In another potential blow to Rapha, the upscale British cycling clothier, owners Tom and Steuart Walton of Walmart fame are reevaluating their investments in outdoor oriented sports companies after years of losses, according to Fortune.

RZC Investments, the private equity firm of the Walton brothers that acquired Rapha, helped bail out Wahoo Fitness and invested in the boutique Allied Cycle Works, announced an immediate pause to new investments last week and is reevaluating the future of the fund.

Since RZC acquired Rapha eight years ago the company has not turned a profit, despite the popularity of their £200 jerseys, bib shorts and other colorful accessories with amateur cyclists. In 2024 Rapha lost £17m and saw it’s value almost cut in half to about £67m. That is a precipitous drop when one considers RZC paid £200 to acquire Rapha in 2017.

Maintaining continuity of leadership and business direction at the company has been a challenge since the acquisition. The CEO office has seen a revolving door of occupants. Founder Simon Mottram stayed on board for bit, then the company went through a stream of leaders including William Kim, Daniel Blumire, Francois Convercey and now Fran Millar.

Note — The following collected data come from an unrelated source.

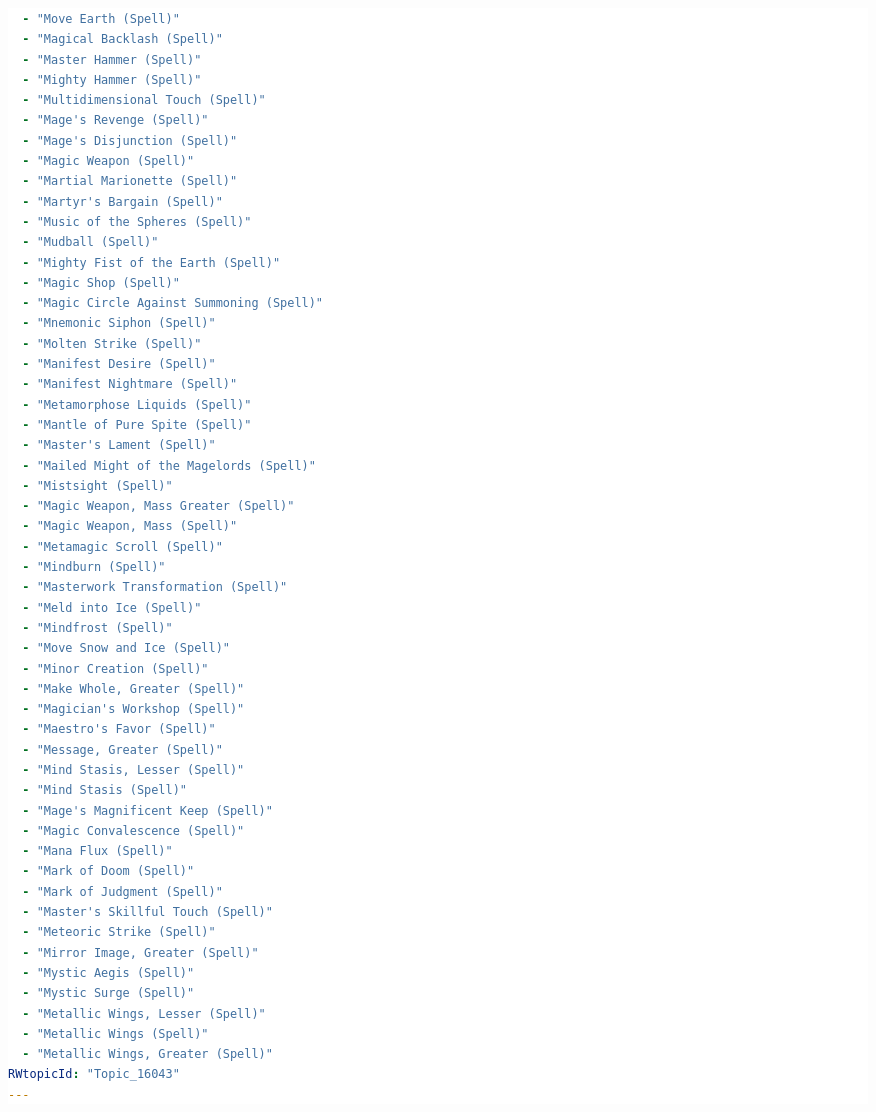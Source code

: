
 ```yaml
  - "Move Earth (Spell)"
  - "Magical Backlash (Spell)"
  - "Master Hammer (Spell)"
  - "Mighty Hammer (Spell)"
  - "Multidimensional Touch (Spell)"
  - "Mage's Revenge (Spell)"
  - "Mage's Disjunction (Spell)"
  - "Magic Weapon (Spell)"
  - "Martial Marionette (Spell)"
  - "Martyr's Bargain (Spell)"
  - "Music of the Spheres (Spell)"
  - "Mudball (Spell)"
  - "Mighty Fist of the Earth (Spell)"
  - "Magic Shop (Spell)"
  - "Magic Circle Against Summoning (Spell)"
  - "Mnemonic Siphon (Spell)"
  - "Molten Strike (Spell)"
  - "Manifest Desire (Spell)"
  - "Manifest Nightmare (Spell)"
  - "Metamorphose Liquids (Spell)"
  - "Mantle of Pure Spite (Spell)"
  - "Master's Lament (Spell)"
  - "Mailed Might of the Magelords (Spell)"
  - "Mistsight (Spell)"
  - "Magic Weapon, Mass Greater (Spell)"
  - "Magic Weapon, Mass (Spell)"
  - "Metamagic Scroll (Spell)"
  - "Mindburn (Spell)"
  - "Masterwork Transformation (Spell)"
  - "Meld into Ice (Spell)"
  - "Mindfrost (Spell)"
  - "Move Snow and Ice (Spell)"
  - "Minor Creation (Spell)"
  - "Make Whole, Greater (Spell)"
  - "Magician's Workshop (Spell)"
  - "Maestro's Favor (Spell)"
  - "Message, Greater (Spell)"
  - "Mind Stasis, Lesser (Spell)"
  - "Mind Stasis (Spell)"
  - "Mage's Magnificent Keep (Spell)"
  - "Magic Convalescence (Spell)"
  - "Mana Flux (Spell)"
  - "Mark of Doom (Spell)"
  - "Mark of Judgment (Spell)"
  - "Master's Skillful Touch (Spell)"
  - "Meteoric Strike (Spell)"
  - "Mirror Image, Greater (Spell)"
  - "Mystic Aegis (Spell)"
  - "Mystic Surge (Spell)"
  - "Metallic Wings, Lesser (Spell)"
  - "Metallic Wings (Spell)"
  - "Metallic Wings, Greater (Spell)"
RWtopicId: "Topic_16043"
---
```
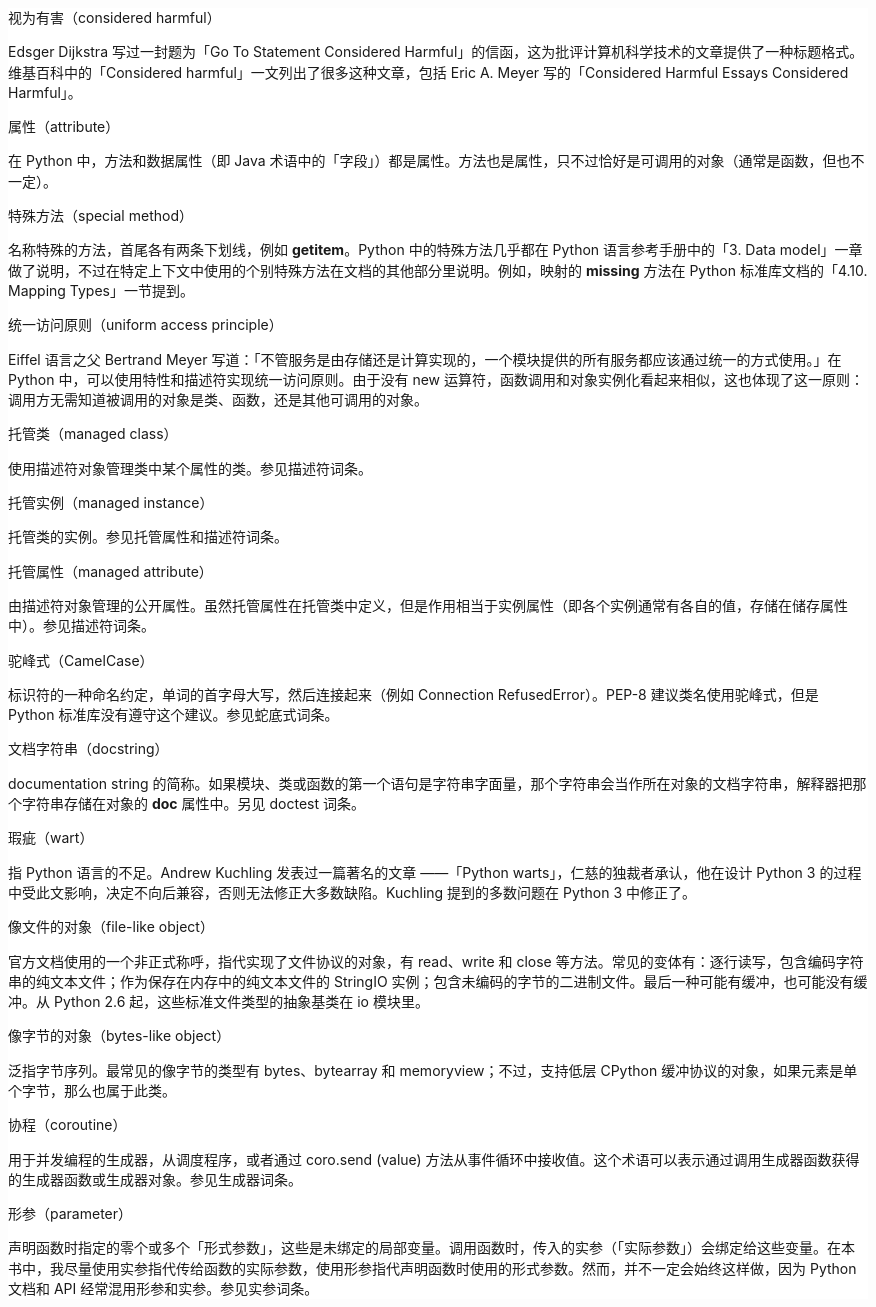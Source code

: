 视为有害（considered harmful）

Edsger Dijkstra 写过一封题为「Go To Statement Considered Harmful」的信函，这为批评计算机科学技术的文章提供了一种标题格式。维基百科中的「Considered harmful」一文列出了很多这种文章，包括 Eric A. Meyer 写的「Considered Harmful Essays Considered Harmful」。

属性（attribute）

在 Python 中，方法和数据属性（即 Java 术语中的「字段」）都是属性。方法也是属性，只不过恰好是可调用的对象（通常是函数，但也不一定）。

特殊方法（special method）

名称特殊的方法，首尾各有两条下划线，例如 __getitem__。Python 中的特殊方法几乎都在 Python 语言参考手册中的「3. Data model」一章做了说明，不过在特定上下文中使用的个别特殊方法在文档的其他部分里说明。例如，映射的 __missing__ 方法在 Python 标准库文档的「4.10. Mapping Types」一节提到。

统一访问原则（uniform access principle）

Eiffel 语言之父 Bertrand Meyer 写道：「不管服务是由存储还是计算实现的，一个模块提供的所有服务都应该通过统一的方式使用。」在 Python 中，可以使用特性和描述符实现统一访问原则。由于没有 new 运算符，函数调用和对象实例化看起来相似，这也体现了这一原则：调用方无需知道被调用的对象是类、函数，还是其他可调用的对象。

托管类（managed class）

使用描述符对象管理类中某个属性的类。参见描述符词条。

托管实例（managed instance）

托管类的实例。参见托管属性和描述符词条。

托管属性（managed attribute）

由描述符对象管理的公开属性。虽然托管属性在托管类中定义，但是作用相当于实例属性（即各个实例通常有各自的值，存储在储存属性中）。参见描述符词条。

驼峰式（CamelCase）

标识符的一种命名约定，单词的首字母大写，然后连接起来（例如 Connection RefusedError）。PEP-8 建议类名使用驼峰式，但是 Python 标准库没有遵守这个建议。参见蛇底式词条。

文档字符串（docstring）

documentation string 的简称。如果模块、类或函数的第一个语句是字符串字面量，那个字符串会当作所在对象的文档字符串，解释器把那个字符串存储在对象的 __doc__ 属性中。另见 doctest 词条。

瑕疵（wart）

指 Python 语言的不足。Andrew Kuchling 发表过一篇著名的文章 ——「Python warts」，仁慈的独裁者承认，他在设计 Python 3 的过程中受此文影响，决定不向后兼容，否则无法修正大多数缺陷。Kuchling 提到的多数问题在 Python 3 中修正了。

像文件的对象（file-like object）

官方文档使用的一个非正式称呼，指代实现了文件协议的对象，有 read、write 和 close 等方法。常见的变体有：逐行读写，包含编码字符串的纯文本文件；作为保存在内存中的纯文本文件的 StringIO 实例；包含未编码的字节的二进制文件。最后一种可能有缓冲，也可能没有缓冲。从 Python 2.6 起，这些标准文件类型的抽象基类在 io 模块里。

像字节的对象（bytes-like object）

泛指字节序列。最常见的像字节的类型有 bytes、bytearray 和 memoryview；不过，支持低层 CPython 缓冲协议的对象，如果元素是单个字节，那么也属于此类。

协程（coroutine）

用于并发编程的生成器，从调度程序，或者通过 coro.send (value) 方法从事件循环中接收值。这个术语可以表示通过调用生成器函数获得的生成器函数或生成器对象。参见生成器词条。

形参（parameter）

声明函数时指定的零个或多个「形式参数」，这些是未绑定的局部变量。调用函数时，传入的实参（「实际参数」）会绑定给这些变量。在本书中，我尽量使用实参指代传给函数的实际参数，使用形参指代声明函数时使用的形式参数。然而，并不一定会始终这样做，因为 Python 文档和 API 经常混用形参和实参。参见实参词条。

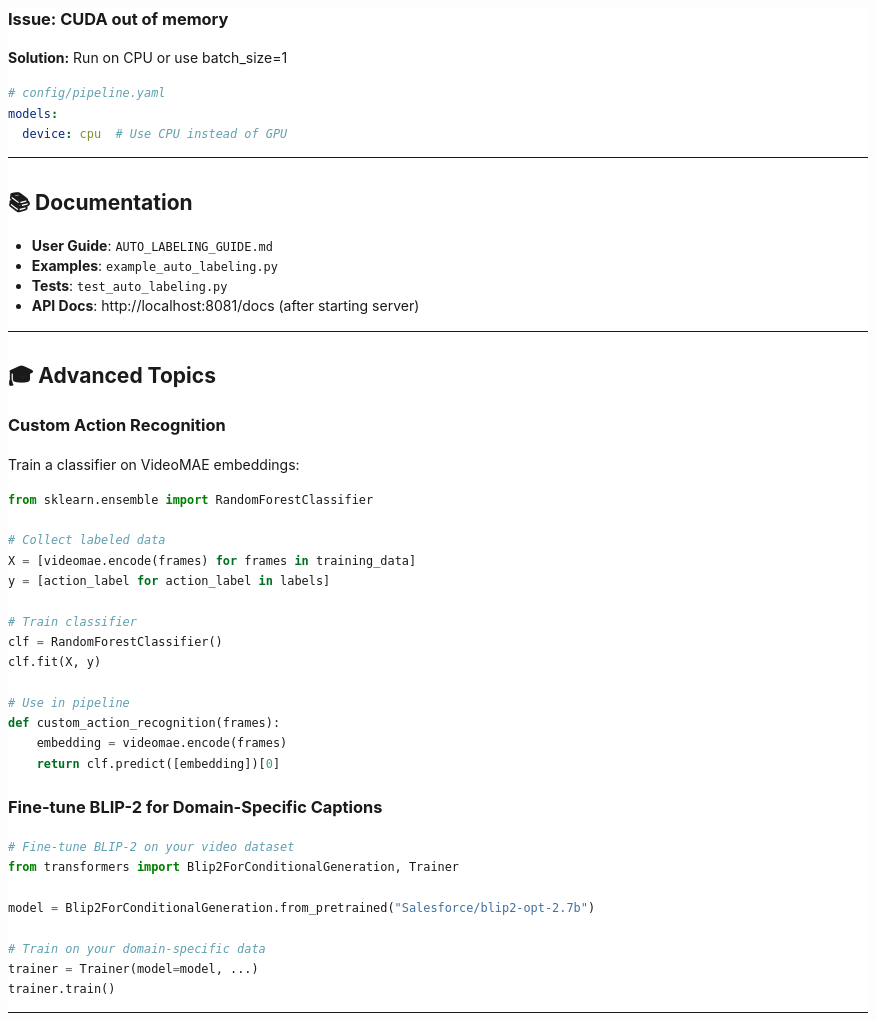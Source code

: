 ### Issue: CUDA out of memory

**Solution:** Run on CPU or use batch_size=1

```yaml
# config/pipeline.yaml
models:
  device: cpu  # Use CPU instead of GPU
```

---

## 📚 Documentation

- **User Guide**: `AUTO_LABELING_GUIDE.md`
- **Examples**: `example_auto_labeling.py`
- **Tests**: `test_auto_labeling.py`
- **API Docs**: http://localhost:8081/docs (after starting server)

---

## 🎓 Advanced Topics

### Custom Action Recognition

Train a classifier on VideoMAE embeddings:

```python
from sklearn.ensemble import RandomForestClassifier

# Collect labeled data
X = [videomae.encode(frames) for frames in training_data]
y = [action_label for action_label in labels]

# Train classifier
clf = RandomForestClassifier()
clf.fit(X, y)

# Use in pipeline
def custom_action_recognition(frames):
    embedding = videomae.encode(frames)
    return clf.predict([embedding])[0]
```

### Fine-tune BLIP-2 for Domain-Specific Captions

```python
# Fine-tune BLIP-2 on your video dataset
from transformers import Blip2ForConditionalGeneration, Trainer

model = Blip2ForConditionalGeneration.from_pretrained("Salesforce/blip2-opt-2.7b")

# Train on your domain-specific data
trainer = Trainer(model=model, ...)
trainer.train()
```

---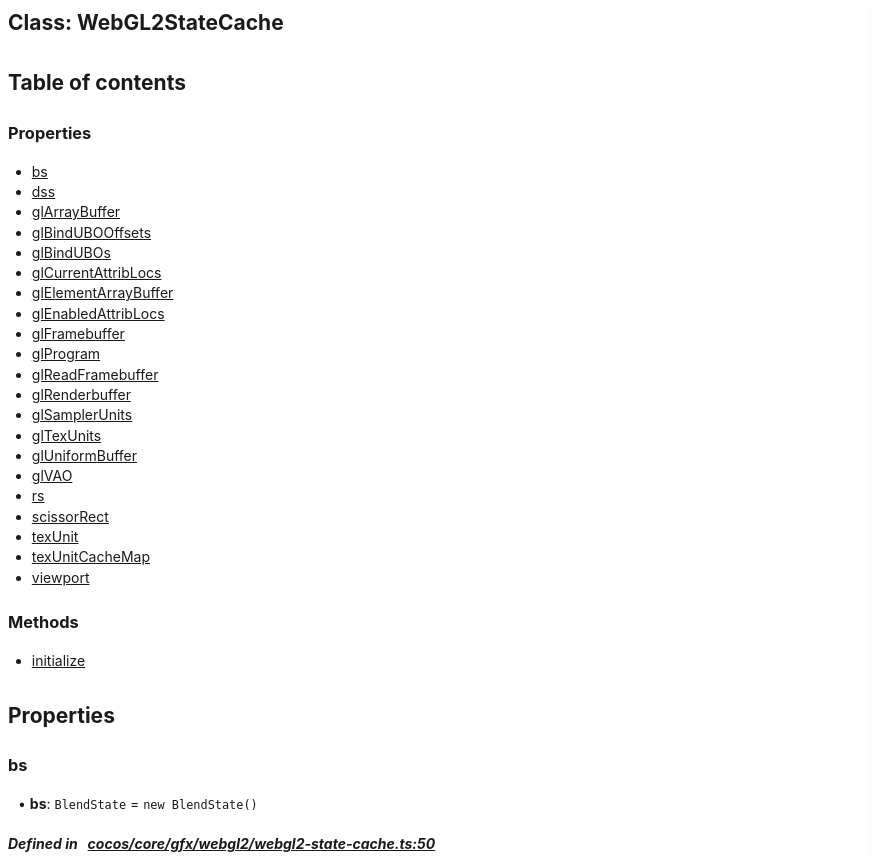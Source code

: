 
## Class: WebGL2StateCache





<div class="table-of-content">
<h2>Table of contents</h2>


### Properties

- [ bs](#bs)
- [ dss](#dss)
- [ glArrayBuffer](#glArrayBuffer)
- [ glBindUBOOffsets](#glBindUBOOffsets)
- [ glBindUBOs](#glBindUBOs)
- [ glCurrentAttribLocs](#glCurrentAttribLocs)
- [ glElementArrayBuffer](#glElementArrayBuffer)
- [ glEnabledAttribLocs](#glEnabledAttribLocs)
- [ glFramebuffer](#glFramebuffer)
- [ glProgram](#glProgram)
- [ glReadFramebuffer](#glReadFramebuffer)
- [ glRenderbuffer](#glRenderbuffer)
- [ glSamplerUnits](#glSamplerUnits)
- [ glTexUnits](#glTexUnits)
- [ glUniformBuffer](#glUniformBuffer)
- [ glVAO](#glVAO)
- [ rs](#rs)
- [ scissorRect](#scissorRect)
- [ texUnit](#texUnit)
- [ texUnitCacheMap](#texUnitCacheMap)
- [ viewport](#viewport)

### Methods

- [ initialize](#initialize)
</div>

## Properties


### bs
<div style="margin-left: 10px;">




•  **bs**:
`BlendState`  = `new BlendState()`
</div>

##### Defined in &nbsp;   [cocos/core/gfx/webgl2/webgl2-state-cache.ts:50](https://github.com/cocos-creator/engine/blob/c7bf6b8a9/cocos/core/gfx/webgl2/webgl2-state-cache.ts#L50)&nbsp;
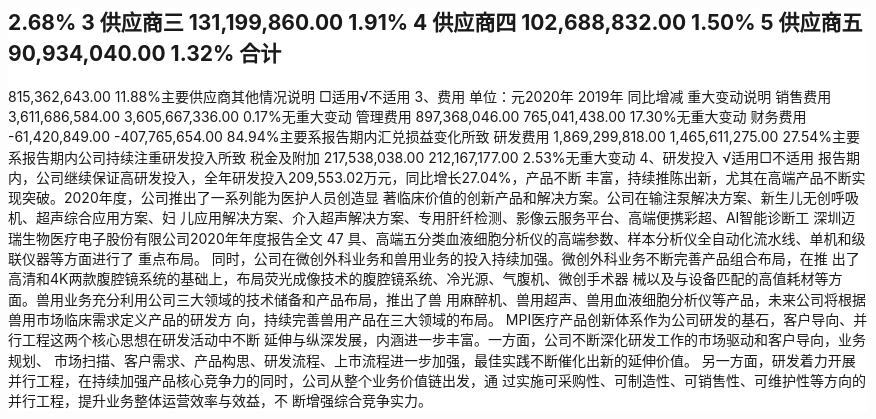 2.68%
3
供应商三
131,199,860.00
1.91%
4
供应商四
102,688,832.00
1.50%
5
供应商五
90,934,040.00
1.32%
合计
--
815,362,643.00
11.88%主要供应商其他情况说明
□适用√不适用
3、费用
单位：元2020年
2019年
同比增减
重大变动说明
销售费用
3,611,686,584.00
3,605,667,336.00
0.17%无重大变动
管理费用
897,368,046.00
765,041,438.00
17.30%无重大变动
财务费用
-61,420,849.00
-407,765,654.00
84.94%主要系报告期内汇兑损益变化所致
研发费用
1,869,299,818.00
1,465,611,275.00
27.54%主要系报告期内公司持续注重研发投入所致
税金及附加
217,538,038.00
212,167,177.00
2.53%无重大变动
4、研发投入
√适用□不适用
报告期内，公司继续保证高研发投入，全年研发投入209,553.02万元，同比增长27.04%，产品不断
丰富，持续推陈出新，尤其在高端产品不断实现突破。2020年度，公司推出了一系列能为医护人员创造显
著临床价值的创新产品和解决方案。公司在输注泵解决方案、新生儿无创呼吸机、超声综合应用方案、妇
儿应用解决方案、介入超声解决方案、专用肝纤检测、影像云服务平台、高端便携彩超、AI智能诊断工
深圳迈瑞生物医疗电子股份有限公司2020年年度报告全文
47
具、高端五分类血液细胞分析仪的高端参数、样本分析仪全自动化流水线、单机和级联仪器等方面进行了
重点布局。
同时，公司在微创外科业务和兽用业务的投入持续加强。微创外科业务不断完善产品组合布局，在推
出了高清和4K两款腹腔镜系统的基础上，布局荧光成像技术的腹腔镜系统、冷光源、气腹机、微创手术器
械以及与设备匹配的高值耗材等方面。兽用业务充分利用公司三大领域的技术储备和产品布局，推出了兽
用麻醉机、兽用超声、兽用血液细胞分析仪等产品，未来公司将根据兽用市场临床需求定义产品的研发方
向，持续完善兽用产品在三大领域的布局。
MPI医疗产品创新体系作为公司研发的基石，客户导向、并行工程这两个核心思想在研发活动中不断
延伸与纵深发展，内涵进一步丰富。一方面，公司不断深化研发工作的市场驱动和客户导向，业务规划、
市场扫描、客户需求、产品构思、研发流程、上市流程进一步加强，最佳实践不断催化出新的延伸价值。
另一方面，研发着力开展并行工程，在持续加强产品核心竞争力的同时，公司从整个业务价值链出发，通
过实施可采购性、可制造性、可销售性、可维护性等方向的并行工程，提升业务整体运营效率与效益，不
断增强综合竞争实力。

Last May RZC and the Walton brothers invested another £15m in Rapha to give the company more runway to get off the ground and complete a turnaround.

At the time CEO Millar was quite positive and said, “We’re in quite a unique position in terms of the fact that our owners are willing to go again and fund again. There’s a real confidence in Rapha for the first time in a long time.

Though, with the latest pull back by RZC, Millar and Rapha may no longer have the confidence of the Waltons, nor much time to right the ship.